People playing poker around a table

Poker in All Its Varieties

Poker is actually one of the most versatile casino games of them all. In fact, it almost definitely is the most versatile. It’s a game that can be played by yourself through a video poker machine (virtual or otherwise), in friendly games with friends where the largest wagers are a couple of dollars, at tables on the casino floor or in tournaments that can be either professional or done for charity

Because of this, there’s simply no minimum amount of money that you really need in order to play poker. You can play friendly matches for a few cents, high-roller games for hundreds of thousands or dollars or you can play in tournaments where all you really need to pay is fee to enter – or in the case of charity games: a set donation to enter and extra donations to keep playing.

It really does depend on what you want from the game. It is, however, crucial that what you want from the game is realistic, responsible and affordable. 

 

What You Should Pay

All of this brings us back to the first point: the biggest question is not the specifics of how much a certain game of poker costs, as that can vary greatly, but what kind of poker can you actually afford. 
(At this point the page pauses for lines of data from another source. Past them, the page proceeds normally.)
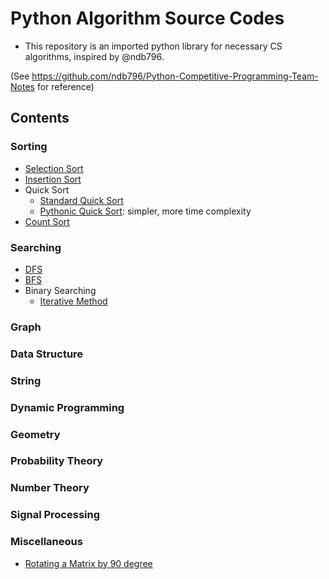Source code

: # Python Algorithm Source Codes

* This repository is an imported python library for necessary CS algorithms, inspired by @ndb796.

(See https://github.com/ndb796/Python-Competitive-Programming-Team-Notes for reference)

## Contents

### Sorting
* [Selection Sort](Sorting/SelectionSort.py)
* [Insertion Sort](Sorting/InsertionSort.py)
* Quick Sort
  * [Standard Quick Sort](Sorting/QuickSort1.py)
  * [Pythonic Quick Sort](Sorting/QuickSort2.py): simpler, more time complexity
* [Count Sort](Sorting/CountSort.py)

### Searching
* [DFS](Searching/DFS.py)
* [BFS](Searching/BFS.py)
* Binary Searching
  * [Iterative Method](Searching/BinarySearchIt.py)

### Graph

### Data Structure

### String

### Dynamic Programming

### Geometry

### Probability Theory

### Number Theory

### Signal Processing

### Miscellaneous
* [Rotating a Matrix by 90 degree](/Miscellaneous/rotate_a_matrix_by_90_degree.py)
This isn’t a small question and it varies greatly from person to person, but here are a few tips to ensure that you’re not overspending on any poker game and are using your money wisely and as responsibly as possible.

 

  • Ask yourself if you’re playing for money or for the fun of the game. If you’re in the latter group then there’s really no reason to play any form of poker that costs more than a couple of dollars a bet, but if you’re in it for the money, you probably want to go for high-rolling cash games but then you need to be extra careful with your budget. 
  • Never play with more money than you can afford to lose and if something like Molly’s Game isn’t clear, do not, under any circumstances, play with credit. There is no hard and fast rule here because billionaires can obviously afford to lose an awful lot more money than someone living paycheck to paycheck, but the key is to understand – even if you’re playing primarily to make money – that you may lose every cent you play, so it needs to come from genuinely disposable income. 
  • Be realistic about your financial situation and your skill. Obviously, do not play in high-roller poker games if you can’t afford it. This goes without saying. But almost as importantly, if you can afford a more expensive game of poker, make damn sure that your actual skills are up to snuff. Even if you’re a billionaire who can afford to part with a couple of million, it still smarts to lose every single hand you play. 
  • Poker is a great social device, so if you’re not in it to win millions and you aren’t playing professionally, first prize should always be to play with friends or even a recurring group of colleagues rather than at casinos and certainly rather than against a machine. It’s much more affordable, obviously, and it’s simply much more rewarding on every level other than on the purely financial.  
  • Tournaments are your friend. Regardless of the type of poker player you are, playing in tournaments is the way to go if you want to make sure that you keep within your budget, while also potentially winning big. You certainly need a certain amount of serious skill if you’re to play in a professional tournament, but charity games or even more casual, low-stakes tournaments are both a great way to hone your skills and can be very enjoyable in and of themselves. And in the case of charity games, there’s also the added benefit that you’re giving money to a worthy cause.

 

In short, there simply is no set amount of money that you need to start playing poker. The bare minimum that actually matters, on multiple levels, is self-knowledge. Knowledge of your abilities, your finances, your preferences, and the wide variety of options available to you should be firmly in place before you spend so much as a single cent on any game of poker.